1. Rock mass stress monitoring device comprising a monitoring device (1), the monitoring device (1) comprising:

a monitor (11) with a bottom cover (12) on the top;

the method is characterized in that: the top of bottom cover (12) is provided with pulls out group (2), pulls out group (2) include:

the cover body (21) is arranged at the top of the bottom cover (12);

the first rod body (22) is arranged in the cover body (21), and a through hole (211) matched with the first rod body (22) is formed in the top of the cover body (21);

the connecting block (24) is sleeved on the outer side wall of the first rod body (22);

the second rod body (23) is symmetrically arranged on the outer side wall of the monitor (11), the second rod body (23) is rotationally connected with the connecting block (24) through a fixed block (241), a first chute (242) matched with the fixed block (241) is formed in the outer side wall of the second rod body (23), and a limiting block (243) matched with the connecting block (24) is sleeved on the outer side wall of the first rod body (22);

the support blocks (25) are symmetrically arranged at the top of the cover body (21) and are rotationally connected with the second rod body (23).
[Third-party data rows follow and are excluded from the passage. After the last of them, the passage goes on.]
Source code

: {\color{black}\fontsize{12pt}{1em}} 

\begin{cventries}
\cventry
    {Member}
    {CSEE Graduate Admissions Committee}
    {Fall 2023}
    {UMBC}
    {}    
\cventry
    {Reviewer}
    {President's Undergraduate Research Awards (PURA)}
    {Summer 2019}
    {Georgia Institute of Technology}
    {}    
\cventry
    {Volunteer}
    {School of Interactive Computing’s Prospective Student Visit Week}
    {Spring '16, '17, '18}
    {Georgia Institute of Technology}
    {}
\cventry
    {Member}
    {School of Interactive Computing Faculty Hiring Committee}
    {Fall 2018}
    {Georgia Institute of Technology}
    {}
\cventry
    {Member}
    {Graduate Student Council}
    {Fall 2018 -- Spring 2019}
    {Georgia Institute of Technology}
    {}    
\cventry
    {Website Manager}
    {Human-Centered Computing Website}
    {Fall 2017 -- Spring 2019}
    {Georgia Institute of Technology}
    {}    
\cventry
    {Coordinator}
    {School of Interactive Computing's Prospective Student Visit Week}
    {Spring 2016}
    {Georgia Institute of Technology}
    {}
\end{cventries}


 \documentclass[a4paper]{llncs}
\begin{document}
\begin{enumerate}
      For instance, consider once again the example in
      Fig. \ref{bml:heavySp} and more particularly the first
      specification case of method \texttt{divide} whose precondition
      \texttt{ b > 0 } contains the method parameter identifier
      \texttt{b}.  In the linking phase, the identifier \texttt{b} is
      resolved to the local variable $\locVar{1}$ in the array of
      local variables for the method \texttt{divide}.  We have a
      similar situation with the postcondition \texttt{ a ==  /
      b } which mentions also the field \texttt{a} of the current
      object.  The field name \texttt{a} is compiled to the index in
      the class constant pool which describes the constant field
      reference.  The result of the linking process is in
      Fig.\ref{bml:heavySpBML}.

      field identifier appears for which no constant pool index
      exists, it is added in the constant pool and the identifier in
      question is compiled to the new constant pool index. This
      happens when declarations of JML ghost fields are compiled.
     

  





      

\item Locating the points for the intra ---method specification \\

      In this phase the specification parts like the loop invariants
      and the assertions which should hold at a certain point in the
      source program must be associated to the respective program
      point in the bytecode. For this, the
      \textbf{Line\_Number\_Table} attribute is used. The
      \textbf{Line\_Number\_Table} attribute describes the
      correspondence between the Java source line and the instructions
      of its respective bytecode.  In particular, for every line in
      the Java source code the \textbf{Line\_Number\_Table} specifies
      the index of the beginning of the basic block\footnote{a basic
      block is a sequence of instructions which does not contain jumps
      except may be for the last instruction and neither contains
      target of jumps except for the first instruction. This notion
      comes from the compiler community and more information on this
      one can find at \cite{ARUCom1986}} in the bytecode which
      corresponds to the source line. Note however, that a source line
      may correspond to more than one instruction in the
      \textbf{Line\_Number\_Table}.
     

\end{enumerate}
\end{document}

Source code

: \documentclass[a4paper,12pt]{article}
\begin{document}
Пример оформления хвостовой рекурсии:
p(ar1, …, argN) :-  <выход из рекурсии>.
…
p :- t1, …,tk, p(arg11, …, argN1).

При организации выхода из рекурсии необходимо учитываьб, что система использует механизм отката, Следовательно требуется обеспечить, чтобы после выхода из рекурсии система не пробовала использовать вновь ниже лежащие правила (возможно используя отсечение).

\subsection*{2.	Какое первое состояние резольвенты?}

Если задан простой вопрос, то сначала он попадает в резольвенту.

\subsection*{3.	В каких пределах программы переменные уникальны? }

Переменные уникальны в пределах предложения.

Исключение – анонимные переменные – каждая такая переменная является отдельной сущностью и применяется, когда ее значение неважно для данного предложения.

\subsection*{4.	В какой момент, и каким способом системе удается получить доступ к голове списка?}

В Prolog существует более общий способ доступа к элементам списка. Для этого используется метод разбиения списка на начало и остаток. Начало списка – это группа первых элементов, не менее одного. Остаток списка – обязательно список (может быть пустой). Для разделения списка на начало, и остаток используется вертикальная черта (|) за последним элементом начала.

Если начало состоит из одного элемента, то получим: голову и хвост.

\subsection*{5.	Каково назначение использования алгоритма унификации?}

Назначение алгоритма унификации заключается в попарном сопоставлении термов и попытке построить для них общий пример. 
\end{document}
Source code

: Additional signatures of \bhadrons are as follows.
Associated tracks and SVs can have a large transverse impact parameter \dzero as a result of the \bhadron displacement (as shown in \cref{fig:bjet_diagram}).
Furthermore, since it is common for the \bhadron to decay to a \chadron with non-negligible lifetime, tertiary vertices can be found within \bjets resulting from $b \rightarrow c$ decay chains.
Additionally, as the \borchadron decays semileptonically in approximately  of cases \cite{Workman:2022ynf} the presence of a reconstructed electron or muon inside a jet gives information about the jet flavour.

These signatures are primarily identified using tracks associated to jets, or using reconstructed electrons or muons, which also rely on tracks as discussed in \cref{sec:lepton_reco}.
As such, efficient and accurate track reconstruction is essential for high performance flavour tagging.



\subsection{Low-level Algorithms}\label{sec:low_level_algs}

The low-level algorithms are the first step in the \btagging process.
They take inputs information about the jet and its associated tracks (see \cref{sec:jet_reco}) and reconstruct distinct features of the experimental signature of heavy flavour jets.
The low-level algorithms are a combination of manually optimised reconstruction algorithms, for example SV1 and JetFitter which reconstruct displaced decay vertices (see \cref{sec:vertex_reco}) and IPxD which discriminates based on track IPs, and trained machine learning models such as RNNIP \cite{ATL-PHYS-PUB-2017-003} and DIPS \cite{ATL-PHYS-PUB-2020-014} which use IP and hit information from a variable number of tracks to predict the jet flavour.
2. A rock mass stress monitoring device according to claim 1, wherein: the bottom of the second rod body (23) is provided with a pressing piece (26), the pressing piece (26) is connected with the second rod body (23) through a shaft body (27), and a second sliding groove (271) matched with the shaft body (27) is formed in the outer side wall of the second rod body (23).

3. A rock mass stress monitoring device according to claim 2, wherein: the pressing member (26) includes:

a housing (261) in which a connecting member (262) is provided, the connecting member (262) being connected to the second rod body (23);

and a spring (263) provided between the connector (262) and the housing (261).

4. A rock mass stress monitoring device according to claim 3, wherein: the bottom of casing (261) is provided with recess (264), the inside of recess (264) is provided with footing (265), footing (265) with recess (264) rotation is connected.

5. A rock mass stress monitoring device according to claim 2, wherein: the outer side wall of the cover body (21) is provided with a mounting block (28), and the top of the mounting block (28) is provided with a fixing groove (281) matched with the pressing piece (26) and the second rod body (23).

6. A rock mass stress monitoring device according to claim 1, wherein: the top of the first rod body (22) is provided with a ring body (221), and the ring body (221) is connected with the first rod body (22) through threads.

7. The rock mass stress monitoring device of claim 6, wherein: the outer side wall of the first rod body (22) is sleeved with a first spring (222) matched with the cover body (21).

8. The rock mass stress monitoring device of claim 7, wherein: the cover body (21) is in threaded connection with the bottom cover (12).